Side mounting can be a problem with selected orientations and bands for guys broken into non-resonant segement. Non-resonance is no assurance of good pattern since even small currents can wreak havoc with directivity. All you can hope to do is manage the problem by careful engineering.

Yagis above the tower are largely unaffected by guy interactions. The closest guy segments are short and are far from horizontal orientation. This is even true on 10 meters.

For fixed side mounted yagis the guy (or guys) ahead of the yagis can be chopped into smaller segments to preserve the pattern. However the cost versus benefit is doubtful, especially since you might in future decide to add a rotator to that yagi.

A guy aligned with the yagi boom does not interact at all. This should not be a surprise since it is orthogonal to the elements. I expected this.

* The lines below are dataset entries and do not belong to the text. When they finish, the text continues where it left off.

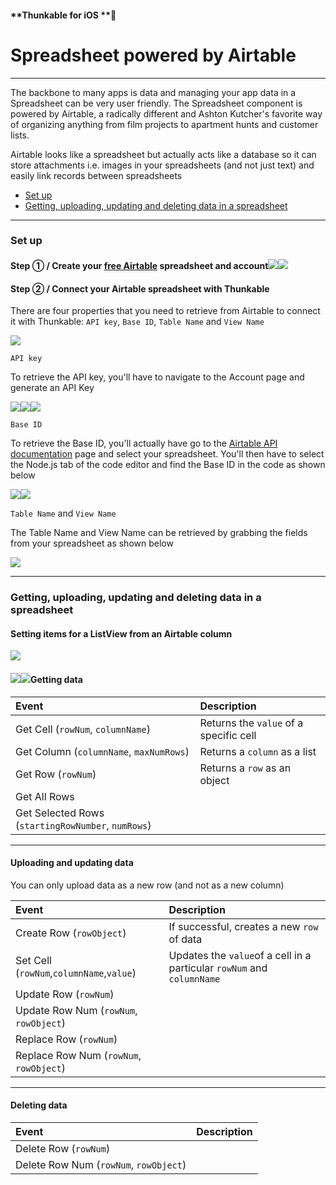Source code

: #### **Thunkable for iOS **

# Spreadsheet powered by Airtable

---

The backbone to many apps is data and managing your app data in a Spreadsheet can be very user friendly. The Spreadsheet component is powered by Airtable, a radically different and Ashton Kutcher's favorite way of organizing anything from film projects to apartment hunts and customer lists.

Airtable looks like a spreadsheet but actually acts like a database so it can store attachments i.e. images in your spreadsheets \(and not just text\) and easily link records between spreadsheets

* [Set up](#set-up)
* [Getting, uploading, updating and deleting data in a spreadsheet](#getting-uploading-updating-and-deleting-data-in-a-spreadsheet)

---

### Set up

#### Step ① / Create your [free Airtable](https://airtable.com/) spreadsheet and account![](/assets/spreadsheet-airtable-✕-fig-1.png)![](/assets/spreadsheet-airtable-✕-fig-2.png)

#### Step ② / Connect your Airtable spreadsheet with Thunkable

There are four properties that you need to retrieve from Airtable to connect it with Thunkable: `API key`, `Base ID`, `Table Name` and `View Name`

![](/assets/spreadsheet-airtable-✕-fig-3.png)

`API key`

To retrieve the API key, you'll have to navigate to the Account page and generate an API Key

![](/assets/spreadsheet-airtable-✕-fig-4.png)![](/assets/spreadsheet-airtable-✕-fig-5.png)![](/assets/spreadsheet-airtable-✕-fig-6.png)

`Base ID`

To retrieve the Base ID, you'll actually have go to the [Airtable API documentation](https://airtable.com/api) page and select your spreadsheet. You'll then have to select the Node.js tab of the code editor and find the Base ID in the code as shown below

![](/assets/spreadsheet-airtable-✕-fig-7.png)![](/assets/spreadsheet-airtable-✕-fig-8.png)

`Table Name` and `View Name`

The Table Name and View Name can be retrieved by grabbing the fields from your spreadsheet as shown below

![](/assets/spreadsheet-airtable-✕-fig-9.png)

---

### Getting, uploading, updating and deleting data in a spreadsheet

#### Setting items for a ListView from an Airtable column

![](/assets/spreadsheet-airtable-✕-fig-10.png)

#### ![](/assets/spreadsheet-airtable-✕-fig-11.png)![](/assets/spreadsheet-airtable-✕-fig-12.png)Getting data

| Event | Description |
| :--- | :--- |
| Get Cell \(`rowNum`, `columnName`\) | Returns the `value` of a specific cell |
| Get Column \(`columnName`, `maxNumRows`\) | Returns a `column` as a list |
| Get Row \(`rowNum`\) | Returns a `row` as an object |
| Get All Rows |  |
| Get Selected Rows \(`startingRowNumber`, `numRows`\) |  |

---

#### Uploading and updating data

You can only upload data as a new row \(and not as a new column\)

| Event | Description |
| :--- | :--- |
| Create Row \(`rowObject`\) | If successful, creates a new `row` of data |
| Set Cell \(`rowNum`,`columnName`,`value`\) | Updates the `value`of a cell in a particular `rowNum` and `columnName` |
| Update Row \(`rowNum`\) |  |
| Update Row Num \(`rowNum`, `rowObject`\) |  |
| Replace Row \(`rowNum`\) |  |
| Replace Row Num \(`rowNum`, `rowObject`\) |  |

---

#### Deleting data

| Event | Description |
| :--- | :--- |
| Delete Row \(`rowNum`\) |  |
| Delete Row Num \(`rowNum`, `rowObject`\) |  |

That 15 meters performance came out worst is not necessarily indicative of what will occur with long boom mono-band yagis or other antenna types. Longer booms put the outer parasitic elements closer to the guys, leading to greater coupling and guy currents. Yagis further down the tower can also be more affected by interactions since the guys below and around them are more horizontal that those higher up.

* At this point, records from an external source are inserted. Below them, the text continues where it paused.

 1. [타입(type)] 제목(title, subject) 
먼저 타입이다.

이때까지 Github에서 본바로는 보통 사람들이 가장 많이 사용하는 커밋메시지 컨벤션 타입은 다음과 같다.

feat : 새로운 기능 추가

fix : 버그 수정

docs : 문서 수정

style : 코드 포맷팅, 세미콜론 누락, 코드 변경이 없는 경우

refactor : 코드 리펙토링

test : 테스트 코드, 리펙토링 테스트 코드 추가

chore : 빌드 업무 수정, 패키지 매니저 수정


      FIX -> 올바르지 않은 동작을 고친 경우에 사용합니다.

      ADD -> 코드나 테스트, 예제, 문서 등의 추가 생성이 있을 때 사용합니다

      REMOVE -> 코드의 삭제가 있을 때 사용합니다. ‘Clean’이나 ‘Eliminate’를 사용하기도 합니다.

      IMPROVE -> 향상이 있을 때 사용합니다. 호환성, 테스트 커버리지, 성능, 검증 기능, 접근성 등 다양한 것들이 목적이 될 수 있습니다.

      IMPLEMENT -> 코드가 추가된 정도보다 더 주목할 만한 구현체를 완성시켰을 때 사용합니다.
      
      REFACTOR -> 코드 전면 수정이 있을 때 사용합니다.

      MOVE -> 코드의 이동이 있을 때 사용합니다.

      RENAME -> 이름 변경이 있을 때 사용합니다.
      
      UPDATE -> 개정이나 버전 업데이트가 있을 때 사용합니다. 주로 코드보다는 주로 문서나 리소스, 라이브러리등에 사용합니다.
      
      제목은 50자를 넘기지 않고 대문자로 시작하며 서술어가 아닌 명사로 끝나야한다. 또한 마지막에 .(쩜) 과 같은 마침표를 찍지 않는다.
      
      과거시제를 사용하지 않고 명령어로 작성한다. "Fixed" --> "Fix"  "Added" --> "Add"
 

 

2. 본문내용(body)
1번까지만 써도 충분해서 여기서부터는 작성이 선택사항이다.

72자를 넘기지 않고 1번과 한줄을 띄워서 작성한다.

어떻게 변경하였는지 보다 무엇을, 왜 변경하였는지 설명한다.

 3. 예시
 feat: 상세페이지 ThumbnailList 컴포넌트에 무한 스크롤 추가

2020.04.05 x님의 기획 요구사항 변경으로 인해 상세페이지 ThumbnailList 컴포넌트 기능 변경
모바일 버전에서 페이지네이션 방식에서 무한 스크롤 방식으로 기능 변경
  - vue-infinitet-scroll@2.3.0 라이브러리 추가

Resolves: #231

You may have noticed that I did not show the plots for 20 meters. The reason is that the pattern distortions due to interactions were small, even for the side mount cases. Gain deteriorated by no more than 0.25 db and F/B by no more than about 3 db. While these figures make for uninteresting plots the message is that my selection from the literature of guy segment lengths works well for 20 meters. At least that is the conclusion so far, in advance of more detailed modelling.

Future work

The model I've presented here and the ways in which I've exercised it is a good start though far from the complete story. I intend to perform additional modelling to evaluate at least the following:
  • Lower guys that are more horizontal and that will therefore have a higher mutual impedance.
  • Effects of looking through 2 sets of upper guys from a lower side-mounted yagi.
  • Long boom yagis, which will get closer to the guys when side mounted.
  • Fixed wire yagis where inverted vee elements will be more parallel to the guys.
  • WARC bands, which while not a great concern I'd at least like to know what to expect when an antenna for 30, 17 or 12 meters is side mounted. 
  • Adjust guy wire segment lengths hopefully to tame interactions on 10 and 15 meters.
Regrettably I have more time for modelling than I'd like. The heavy rainfall we are receiving is keeping the ground saturated, too wet for finishing the concrete work on my big tower. I have no choice but to wait for the ground to dry. Perhaps late May, but I really don't know and I can't do much about it.

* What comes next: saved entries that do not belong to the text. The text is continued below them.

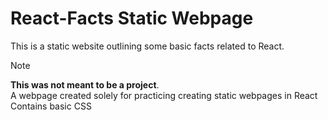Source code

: # React-Facts Static Webpage
This is a static website outlining some basic facts related to React. 

> [!NOTE]  
> **This was not meant to be a project**. <br />
> A webpage created solely for practicing creating static webpages in React <br />
> Contains basic CSS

I can, and have pumped the water from my swimming holes to inspect them. Repairs to the damage winter has caused will have to wait for heavy equipment to arrive. They're a mess and every rainfall refills the holes. Indeed, we are experiencing extensive flooding in this part of the country. I had a near disaster yesterday when the sump pump failed overnight and the basement began flooding. Luckily I had an emergency pump handy -- the same I used to pump the tower excavations. The loss is minor but it sure is wet down there.

Whether it's guy wire interactions or sump pumps there is lots to keep one busy building and maintaining a large station located in a sparsely populated region.